Dataset entries:
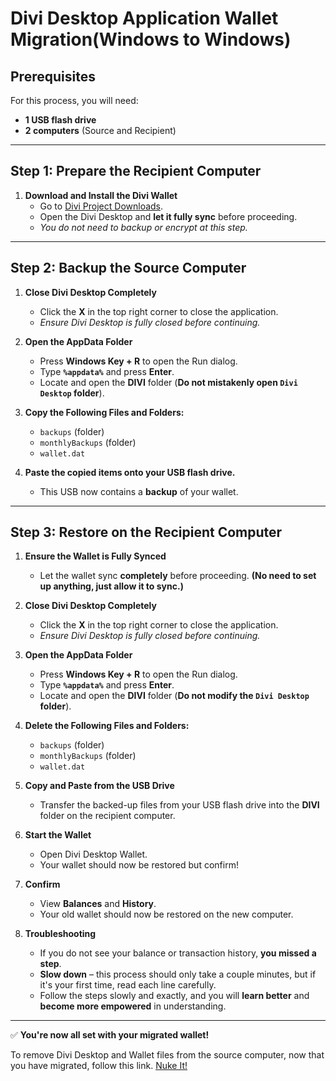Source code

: # **Divi Desktop Application Wallet Migration(Windows to Windows)**

## **Prerequisites**
For this process, you will need:
- **1 USB flash drive**
- **2 computers** (Source and Recipient)

---

## **Step 1: Prepare the Recipient Computer**
1. **Download and Install the Divi Wallet**
   - Go to [Divi Project Downloads](https://diviproject.org/downloads).
   - Open the Divi Desktop and **let it fully sync** before proceeding.
   - *You do not need to backup or encrypt at this step.*

---

## **Step 2: Backup the Source Computer**
1. **Close Divi Desktop Completely**
   - Click the **X** in the top right corner to close the application.
   - *Ensure Divi Desktop is fully closed before continuing.*

2. **Open the AppData Folder**
   - Press **Windows Key + R** to open the Run dialog.
   - Type **`%appdata%`** and press **Enter**.
   - Locate and open the **DIVI** folder (**Do not mistakenly open `Divi Desktop` folder**).

3. **Copy the Following Files and Folders:**
   - `backups` (folder)
   - `monthlyBackups` (folder)
   - `wallet.dat`

4. **Paste the copied items onto your USB flash drive.**
   - This USB now contains a **backup** of your wallet.

---

## **Step 3: Restore on the Recipient Computer**
1. **Ensure the Wallet is Fully Synced**
   - Let the wallet sync **completely** before proceeding. **(No need to set up anything, just allow it to sync.)**

2. **Close Divi Desktop Completely**
   - Click the **X** in the top right corner to close the application.
   - *Ensure Divi Desktop is fully closed before continuing.*

3. **Open the AppData Folder**
   - Press **Windows Key + R** to open the Run dialog.
   - Type **`%appdata%`** and press **Enter**.
   - Locate and open the **DIVI** folder (**Do not modify the `Divi Desktop` folder**).

4. **Delete the Following Files and Folders:**
   - `backups` (folder)
   - `monthlyBackups` (folder)
   - `wallet.dat`

5. **Copy and Paste from the USB Drive**
   - Transfer the backed-up files from your USB flash drive into the **DIVI** folder on the recipient computer.

6. **Start the Wallet**
   - Open Divi Desktop Wallet.
   - Your wallet should now be restored but confirm!

7. **Confirm**
   - View **Balances** and **History**.
   - Your old wallet should now be restored on the new computer.

8. **Troubleshooting**
   - If you do not see your balance or transaction history, **you missed a step**.
   - **Slow down** – this process should only take a couple minutes, but if it's your first time, read each line carefully.
   - Follow the steps slowly and exactly, and you will **learn better** and **become more empowered** in understanding.

---

✅ **You're now all set with your migrated wallet!**

To remove Divi Desktop and Wallet files from the source computer, now that you have migrated, follow this link.
[Nuke It!](https://github.com/7h3v01c3/tutorials/blob/main/nuke_it/divi/remove_divi_desktop.md)

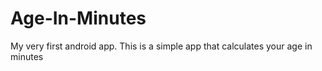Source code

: # Age-In-Minutes

My very first android app.
This is a simple app that calculates your age in minutes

** What the exercise asks **
Print again the lines of the entries above that fall between the line holding "- If you do" and the line holding "your migrated wallet!**", inclusive, exactly as they stand.

** Task solution **
   - If you do not see your balance or transaction history, **you missed a step**.
   - **Slow down** – this process should only take a couple minutes, but if it's your first time, read each line carefully.
   - Follow the steps slowly and exactly, and you will **learn better** and **become more empowered** in understanding.

---

✅ **You're now all set with your migrated wallet!**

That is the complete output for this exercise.